Again about charset encoding and accents

From
Davide Romanini
Date:
Hi,

I've worked a bit around the accents (àòè ...) problem with the jdbc driver.
The problem is that I've a working database with server encoding set to
SQL_ASCII (I cannot change it). The encoding at server side doesn't give
any problem because my accents are stored correctly and correctly they
are retrived from the database using any other software like psql and
the odbc driver. Problems come with the jdbc driver because if a row
contains accents (for example 'La città di Forlì') the driver doesn't
work (my example statement becomes 'La citt?di Forl?').
When I posted this problem, you've suggested to turn the database to
UNICODE, but I cannot do this, because it is a currently working
database!
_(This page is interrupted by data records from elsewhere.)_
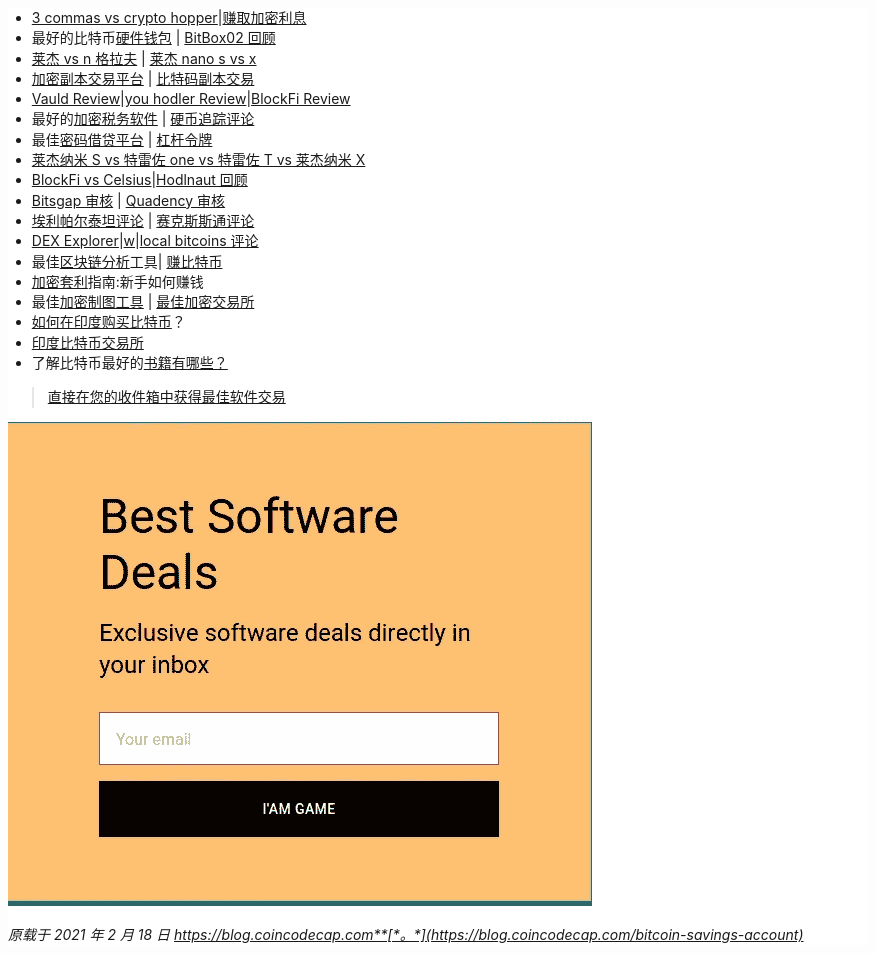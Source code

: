 *   [3 commas vs crypto hopper](/coinmonks/3commas-vs-pionex-vs-cryptohopper-best-crypto-bot-6a98d2baa203)|[赚取加密利息](/coinmonks/earn-crypto-interest-b10b810fdda3)
*   最好的比特币[硬件钱包](/coinmonks/the-best-cryptocurrency-hardware-wallets-of-2020-e28b1c124069?source=friends_link&sk=324dd9ff8556ab578d71e7ad7658ad7c) | [BitBox02 回顾](/coinmonks/bitbox02-review-your-swiss-bitcoin-hardware-wallet-c36c88fff29)
*   [莱杰 vs n 格拉夫](https://blog.coincodecap.com/ngrave-vs-ledger) | [莱杰 nano s vs x](https://blog.coincodecap.com/ledger-nano-s-vs-x)
*   [加密副本交易平台](/coinmonks/top-10-crypto-copy-trading-platforms-for-beginners-d0c37c7d698c) | [比特码副本交易](https://blog.coincodecap.com/bityard-copy-trading)
*   [Vauld Review](https://blog.coincodecap.com/vauld-review)|[you hodler Review](/coinmonks/youhodler-4-easy-ways-to-make-money-98969b9689f2)|[BlockFi Review](/coinmonks/blockfi-review-53096053c097)
*   最好的[加密税务软件](/coinmonks/best-crypto-tax-tool-for-my-money-72d4b430816b) | [硬币追踪评论](/coinmonks/cointracking-review-a-reliable-cryptocurrency-tax-software-5114e3eb5737)
*   最佳[密码借贷平台](/coinmonks/top-5-crypto-lending-platforms-in-2020-that-you-need-to-know-a1b675cec3fa) | [杠杆令牌](/coinmonks/leveraged-token-3f5257808b22)
*   [莱杰纳米 S vs 特雷佐 one vs 特雷佐 T vs 莱杰纳米 X](https://blog.coincodecap.com/ledger-nano-s-vs-trezor-one-ledger-nano-x-trezor-t)
*   [BlockFi vs Celsius](/coinmonks/blockfi-vs-celsius-vs-hodlnaut-8a1cc8c26630)|[Hodlnaut 回顾](https://blog.coincodecap.com/hodlnaut-review)
*   [Bitsgap 审核](/coinmonks/bitsgap-review-a-crypto-trading-bot-that-makes-easy-money-a5d88a336df2) | [Quadency 审核](/coinmonks/quadency-review-a-crypto-trading-automation-platform-3068eaa374e1)
*   [埃利帕尔泰坦评论](/coinmonks/ellipal-titan-review-85e9071dd029) | [赛克斯斯通评论](https://blog.coincodecap.com/secux-stone-hardware-wallet-review)
*   [DEX Explorer](https://explorer.bitquery.io/ethereum/dex)|[w](https://explorer.bitquery.io/graphql)|[local bitcoins 评论](https://blog.coincodecap.com/localbitcoins-review)
*   最佳[区块链分析](https://bitquery.io/blog/best-blockchain-analysis-tools-and-software)工具| [赚比特币](https://blog.coincodecap.com/earn-bitcoin)
*   [加密套利](/coinmonks/crypto-arbitrage-guide-how-to-make-money-as-a-beginner-62bfe5c868f6)指南:新手如何赚钱
*   最佳[加密制图工具](/coinmonks/what-are-the-best-charting-platforms-for-cryptocurrency-trading-85aade584d80) | [最佳加密交易所](/coinmonks/crypto-exchange-dd2f9d6f3769)
*   [如何在印度购买比特币](https://blog.coincodecap.com/buy-bitcoin-app-india)？
*   [印度比特币交易所](/coinmonks/bitcoin-exchange-in-india-7f1fe79715c9)
*   了解比特币最好的[书籍有哪些？](/coinmonks/what-are-the-best-books-to-learn-bitcoin-409aeb9aff4b)

> [直接在您的收件箱中获得最佳软件交易](/coinmonks/newsletters/coinmonks)

[![](img/160ce73bd06d46c2250251e7d5969f9d.png)](https://medium.com/coinmonks/newsletters/coinmonks)

*原载于 2021 年 2 月 18 日 https://blog.coincodecap.com**[*。*](https://blog.coincodecap.com/bitcoin-savings-account)*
On the other hand, I do not WANT to do this because the driver
MUST work also on SQL_ASCII database just like the psql and the odbc
driver do!

So I played a bit with the source of the driver. I've tried different
solutions: using the charSet parameter in the connection string,
changing the CLIENT_ENCODING runtime variable in PostgreSQL, but none of
them worked. So I tried to step into the source and I've found that my
string gets dirty when the
org.postgresql.core.Encoding.decodeUTF8(byte[], int, int) method is
invoked by rs.getString.
Don't know exactly why it doesn't work, but my accents seem to be a
negative number in the byte[] array, so the method fails in some way doing
    l_cdata[j++] = (char)data[i];

because z < 0x80 (line 249-252). z is a negative number so it will be
always < 0x80!
Well, I'm not a Java guru so I don't know how to modify the source to
get it working. I've anyway solved my problem simply commenting the
method decodeUTF8 in a whole and returning as value a new String(data)
and magically it works perfectly :-).

I hope you solve the problem because, as I've already said in my first
post, it makes the driver absolutely unusable in serious work!

Bye, Romaz